I use this bandsaw especially for sawing sections of logs into boards, which is very difficult to do if I don’t have adequate outfeed support for the workpiece. (I’ve tried balancing a long board on the bandsaw’s table alone. I didn’t get good results.) If you do a lot of long rips, and especially resawing, consider putting a similar outfeed table on your bandsaw.
Here’s the outfeed table I came up with:
I had looked around online for designs for a bandsaw outfeed table and found very little (maybe I was looking in the wrong places). The outfeed table I envisioned needed to meet two main requirements:
- It needed to attach to the saw itself, mainly for stability. You can buy free-standing devices for outfeed support, but I doubted their ability to adequately support the kinds of workpieces I’ll be putting through this saw. And besides, they cost money, and I was pretty sure I could build something with stock I had on hand.
- It needed to fold up flat against the saw. Space is at a premium here, and I have a couple tools all crowded into the same space. So a folding table is a must.
I eventually settled on a design in which legs are attached to the sides of a solid table with long wood screws so the legs can pivot. The legs stand on a little riser to keep the table co-planar with the band saw’s table. (That’s the one little compromise I had to make with this design. If the legs were long enough on their own, they would be too long to fold up alongside the table.)
The outfeed table itself is just glued up out of 2X stock I had lying around.
After the glue was dry, I leveled it off with a jack plane. I didn’t need a perfect surface, just something that workpieces won’t catch on. And at least I got to use a hand tool on this project.
The table is (about) the same width as the bandsaw table, and it’s as long as the distance from the underside of the table to the floor, or really a hair under.

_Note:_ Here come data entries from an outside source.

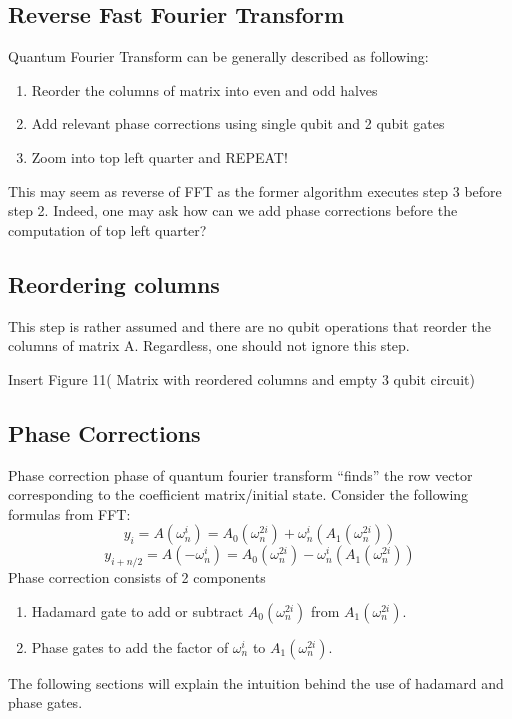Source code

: \documentclass{article}
\newcommand{\om}{\omega_n}
\begin{document}
    \subsection{Reverse Fast Fourier Transform}
    Quantum Fourier Transform can be generally described as following:
    \begin{enumerate}
      \item Reorder the columns of matrix into even and odd halves
      \item Add relevant phase corrections using single qubit and 2 qubit gates
      \item Zoom into top left quarter and REPEAT!
    \end{enumerate}
    This may seem as reverse of FFT as the former algorithm executes step 3 before
    step 2. Indeed, one may ask how can we add phase corrections before the
    computation of top left quarter?


    \subsection{Reordering columns}
    This step is rather assumed and there are no qubit operations that reorder
    the columns of matrix A. Regardless, one should not ignore this step.

    Insert Figure 11( Matrix with reordered columns and empty 3 qubit circuit)
    \subsection{Phase Corrections}
    Phase correction phase of quantum fourier transform ``finds'' the row
    vector corresponding to the coefficient matrix/initial state.
    Consider the following formulas from FFT:
    \[ y_{i} = A(\om^{i}) = A_0(\om^{2i}) +\om^i(A_1(\om^{2i})) \]
    \[ y_{i+n/2}= A(-\om^{i}) = A_0(\om^{2i}) -\om^i(A_1(\om^{2i})) \]
    Phase correction consists of 2 components
    \begin{enumerate}
      \item Hadamard gate to add or subtract \(A_0(\om^{2i})\) from
      \(A_1(\om^{2i})\).
      \item Phase gates to add the factor of \(\om^i\) to \(A_1(\om^{2i})\).
    \end{enumerate}
    The following sections will explain the intuition behind the use of
    hadamard and phase gates.
\end{document}
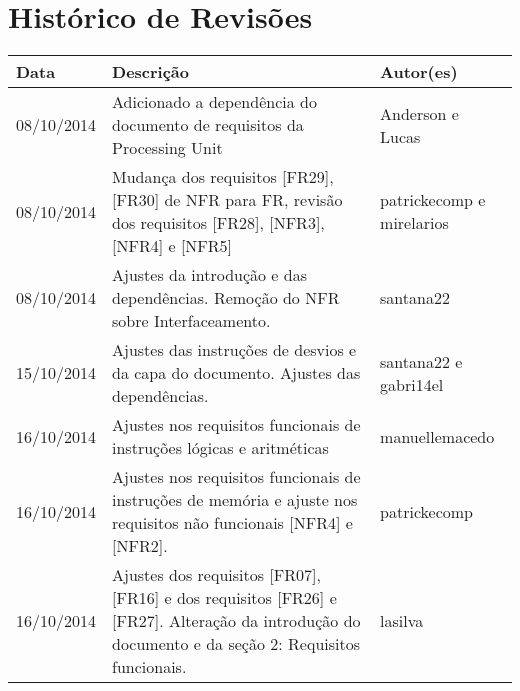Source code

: \documentclass{article}
\begin{document}
\section*{\center Histórico de Revisões}
\vspace*{1cm}
\begin{table}[ht]
	\centering
	\begin{tabular}[pos]{|m{2cm} | m{7.2cm} | m{3.8cm}|} \hline \cellcolor[gray]{0.9}
		
		\textbf{Data} & \cellcolor[gray]{0.9}\textbf{Descrição} & \cellcolor[gray]{0.9} \textbf{Autor(es)}\\ \hline
		
		\small 08/10/2014 & \small Adicionado a dependência do documento de requisitos da Processing Unit & \small Anderson e Lucas \\ \hline 
		
		\small 08/10/2014 & \small Mudança dos requisitos [FR29], [FR30] de NFR para FR, revisão dos requisitos [FR28], [NFR3], [NFR4] e [NFR5] & \small patrickecomp e mirelarios \\ \hline
		
		\small 08/10/2014 & \small Ajustes da introdução e das dependências. Remoção do NFR sobre Interfaceamento. & \small santana22 \\ \hline
		
		\small 15/10/2014 & \small Ajustes das instruções de desvios e da capa do documento. Ajustes das dependências. & \small santana22 e gabri14el \\ \hline
		
		\small 16/10/2014 & \small Ajustes nos requisitos funcionais de instruções lógicas e aritméticas & \small manuellemacedo \\ \hline
        
		\small 16/10/2014 & \small Ajustes nos requisitos funcionais de instruções de memória e ajuste nos requisitos não funcionais [NFR4] e [NFR2]. & \small patrickecomp \\ \hline
		
		\small 16/10/2014 & \small Ajustes dos requisitos [FR07], [FR16] e dos requisitos [FR26] e [FR27]. Alteração da introdução do documento e da seção 2: Requisitos funcionais. & \small lasilva \\ \hline 
		
  \end{tabular}
\end{table}
		
\tableofcontents
\newpage
		
\end{document}
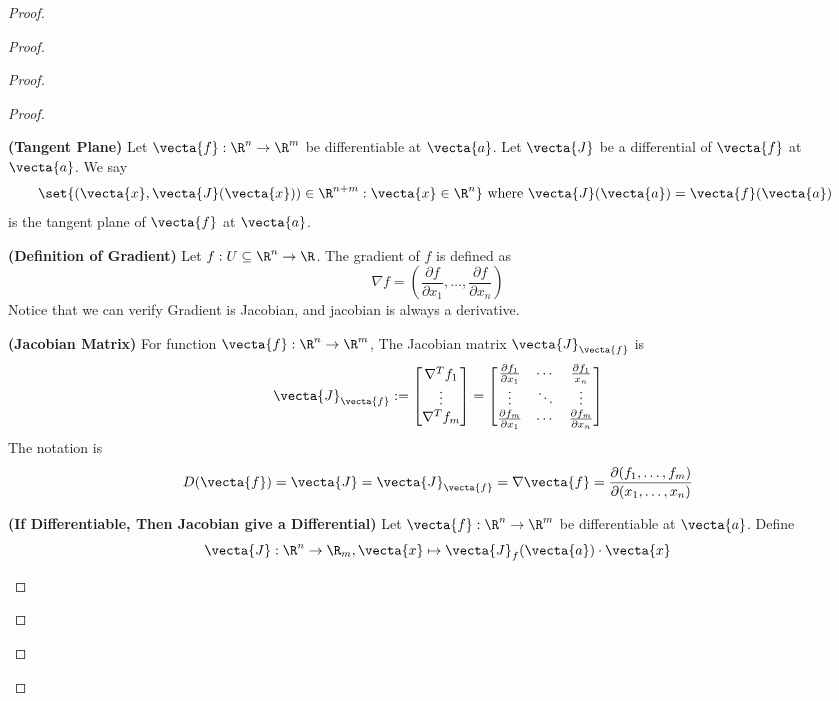\documentclass{report}
\begin{document}
\begin{proof}
\begin{proof}
\begin{proof}
\begin{proof}
\begin{definition}
\label{8.2.4}
\textbf{(Tangent Plane)} Let $\vecta{f}:\R^n\rightarrow \R^m$ be differentiable at $\vecta{a}$. Let $\vecta{J}$ be a differential of $\vecta{f}$ at $\vecta{a}$. We say
\begin{equation}
\set{(\vecta{x},\vecta{J}(\vecta{x}))\in\R^{n+m}:\vecta{x}\in\R^n}\text{ where $\vecta{J}(\vecta{a})=\vecta{f}(\vecta{a})$ }
\end{equation}
is the tangent plane of $\vecta{f}$ at $\vecta{a}$.
\end{definition}
\begin{definition}
\label{8.2.5}
\textbf{(Definition of Gradient)}  Let $f:U\subseteq \R^n \rightarrow \R$. The gradient of $f$ is defined as
\begin{equation}
  \nabla f=(\frac{\partial f}{\partial x_1},\dots ,\frac{\partial f}{\partial x_n})
\end{equation}
Notice that we can verify Gradient is Jacobian, and jacobian is always a derivative. 
\end{definition}

\begin{definition}
\label{8.2.6}
\textbf{(Jacobian Matrix)} For function $\vecta{f}:\R^n\rightarrow \R^m$, The Jacobian matrix  $\vecta{J}_\vecta{f}$ is  
\begin{equation}
  \vecta{J}_\vecta{f}:=\begin{bmatrix}
\nabla ^T f_{1}\\
\vdots\\
\nabla^T f_m
    \end{bmatrix}=\begin{bmatrix}
    \frac{\partial f_1}{\partial x_1}&\cdots & \frac{\partial f_1}{x_n}\\
    \vdots & \ddots & \vdots\\
    \frac{\partial f_m}{\partial x_1} & \cdots & \frac{\partial f_m}{\partial x_n}
    \end{bmatrix}
\end{equation}
The notation is
\begin{equation}
  D(\vecta{f})=\vecta{J}=\vecta{J}_\vecta{f}=\nabla \vecta{f}=\frac{\partial (f_1,\dots, f_m)}{\partial  (x_1,\dots,x_n)}
\end{equation}
\end{definition}

\begin{theorem}
\label{8.2.7}
\textbf{(If Differentiable, Then Jacobian give a Differential)}
Let $\vecta{f}:\R^n\rightarrow \R^m$ be differentiable at $\vecta{a}$. Define
\begin{equation}
 \vecta{J}:\R^n\rightarrow \R_m, \vecta{x}\mapsto \vecta{J}_f(\vecta{a})\cdot \vecta{x}
\end{equation}


\end{theorem}
\end{proof}
\end{proof}
\end{proof}
\end{proof}
\end{document}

The only mildly challenging part was attaching the table to the rails on the bandsaw table, which required drilling through the rails, inserting a wooden spacer, and attaching hinges with bolts and stop nuts. (Depending on how your bandsaw table is constructed, you might have to modify the hinge placement/attachment process.) Bandsaws produce a lot of vibration, which can shake nuts loose quickly. I think the stop nuts will hold, though.
The wooden spacer had to be just thick enough to put the top of the outfeed table at the same level as the top of the bandsaw table. It took me a couple tries to get it exactly right.
The table folds down perfectly. With the table down, I can wheel the saw back up against the wall if I need extra space.
I had to position the cross-member on the legs so that it cleared the housing for the belt and pulley.
I haven’t yet stress-tested it with really heavy material, but it works just fine so far on light-duty cuts. If the legs turn out to be too spindly (they’re only 3/4″ thick) I’ll replace them with some thicker ones.
In the meantime, I have some sections of pecan logs that need to be sawn up into proper boards.